### Directions
Restate the data word for word. Leave the pictures out.

### Records for this exercise

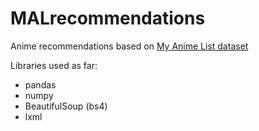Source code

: # MALrecommendations
Anime recommendations based on [My Anime List dataset](https://www.kaggle.com/azathoth42/myanimelist)

Libraries used as far:
* pandas
* numpy
* BeautifulSoup (bs4)
* lxml
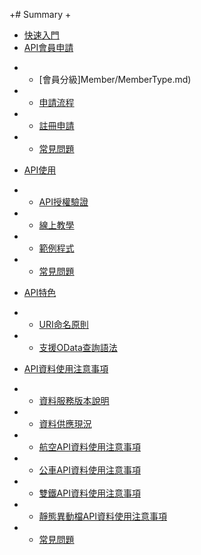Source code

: +# Summary
 +
* [快速入門](README.md)
* [API會員申請](Member/AccountApply.md)
 +    * [會員分級]Member/MemberType.md)
 +    * [申請流程](Member/RegisterSOP.md)
 +    * [註冊申請](Member/GoRegister.md)
 +    * [常見問題](Member/MemberFAQ.md)       
* [API使用](API/API.md)
 +    * [API授權驗證](API/HMac.md)
 +    * [線上教學](API/Demo.md)
 +    * [範例程式](API/Code.md)
 +    * [常見問題](API/FAQ.md)
* [API特色](API+/Feature.md)
 +    * [URI命名原則](API+/URI.md)
 +    * [支援OData查詢語法](API+/OData.md)    
* [API資料使用注意事項](APIData/Announcement.md)
 +    * [資料服務版本說明](APIData/Version.md)
 +    * [資料供應現況](APIData/SupplyStatus.md)
 +    * [航空API資料使用注意事項](APIData/Aviation.md)
 +    * [公車API資料使用注意事項](APIData/Bus.md)
 +    * [雙鐵API資料使用注意事項](APIData/Rail.md)
 +    * [靜態異動檔API資料使用注意事項](APIData/Variation.md)
 +    * [常見問題](APIData/FAQ.md)    
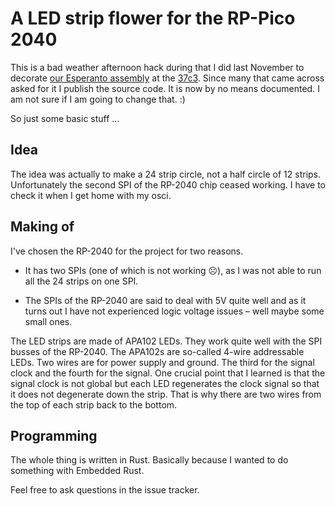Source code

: # A LED strip flower for the RP-Pico 2040

This is a bad weather afternoon hack during that I did last November to
decorate [our Esperanto assembly](https://events.ccc.de/congress/2023/hub/en/assembly/esperanto/)
at the [37c3](https://events.ccc.de/congress/2023/infos/startpage.html).  Since
many that came across asked for it I publish the source code. It is now by no
means documented.  I am not sure if I am going to change that.  :)

So just some basic stuff …


## Idea

The idea was actually to make a 24 strip circle, not a half circle of 12
strips.  Unfortunately the second SPI of the RP-2040 chip ceased working. I
have to check it when I get home with my osci.


## Making of

I've chosen the RP-2040 for the project for two reasons.

* It has two SPIs (one of which is not working ☹️), as I was not able to run all
  the 24 strips on one SPI.

* The SPIs of the RP-2040 are said to deal with 5V quite well and as it turns
  out I have not experienced logic voltage issues – well maybe some small ones.

The LED strips are made of APA102 LEDs.  They work quite well with the SPI
busses of the RP-2040.  The APA102s are so-called 4-wire addressable LEDs.  Two
wires are for power supply and ground. The third for the signal clock and the
fourth for the signal.  One crucial point that I learned is that the signal
clock is not global but each LED regenerates the clock signal so that it does
not degenerate down the strip.  That is why there are two wires from the top of
each strip back to the bottom.


## Programming

The whole thing is written in Rust. Basically because I wanted to do something
with Embedded Rust.


Feel free to ask questions in the issue tracker.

### Completed task
Source code

: # MALrecommendations
Anime recommendations based on [My Anime List dataset](https://www.kaggle.com/azathoth42/myanimelist)

Libraries used as far:
* pandas
* numpy
* BeautifulSoup (bs4)
* lxml
Source code

: +# Summary
 +
* [快速入門](README.md)
* [API會員申請](Member/AccountApply.md)
 +    * [會員分級]Member/MemberType.md)
 +    * [申請流程](Member/RegisterSOP.md)
 +    * [註冊申請](Member/GoRegister.md)
 +    * [常見問題](Member/MemberFAQ.md)       
* [API使用](API/API.md)
 +    * [API授權驗證](API/HMac.md)
 +    * [線上教學](API/Demo.md)
 +    * [範例程式](API/Code.md)
 +    * [常見問題](API/FAQ.md)
* [API特色](API+/Feature.md)
 +    * [URI命名原則](API+/URI.md)
 +    * [支援OData查詢語法](API+/OData.md)    
* [API資料使用注意事項](APIData/Announcement.md)
 +    * [資料服務版本說明](APIData/Version.md)
 +    * [資料供應現況](APIData/SupplyStatus.md)
 +    * [航空API資料使用注意事項](APIData/Aviation.md)
 +    * [公車API資料使用注意事項](APIData/Bus.md)
 +    * [雙鐵API資料使用注意事項](APIData/Rail.md)
 +    * [靜態異動檔API資料使用注意事項](APIData/Variation.md)
 +    * [常見問題](APIData/FAQ.md)    
Source code

: # A LED strip flower for the RP-Pico 2040

This is a bad weather afternoon hack during that I did last November to
decorate [our Esperanto assembly](https://events.ccc.de/congress/2023/hub/en/assembly/esperanto/)
at the [37c3](https://events.ccc.de/congress/2023/infos/startpage.html).  Since
many that came across asked for it I publish the source code. It is now by no
means documented.  I am not sure if I am going to change that.  :)

So just some basic stuff …


## Idea

The idea was actually to make a 24 strip circle, not a half circle of 12
strips.  Unfortunately the second SPI of the RP-2040 chip ceased working. I
have to check it when I get home with my osci.


## Making of

I've chosen the RP-2040 for the project for two reasons.

* It has two SPIs (one of which is not working ☹️), as I was not able to run all
  the 24 strips on one SPI.

* The SPIs of the RP-2040 are said to deal with 5V quite well and as it turns
  out I have not experienced logic voltage issues – well maybe some small ones.

The LED strips are made of APA102 LEDs.  They work quite well with the SPI
busses of the RP-2040.  The APA102s are so-called 4-wire addressable LEDs.  Two
wires are for power supply and ground. The third for the signal clock and the
fourth for the signal.  One crucial point that I learned is that the signal
clock is not global but each LED regenerates the clock signal so that it does
not degenerate down the strip.  That is why there are two wires from the top of
each strip back to the bottom.


## Programming

The whole thing is written in Rust. Basically because I wanted to do something
with Embedded Rust.


Feel free to ask questions in the issue tracker.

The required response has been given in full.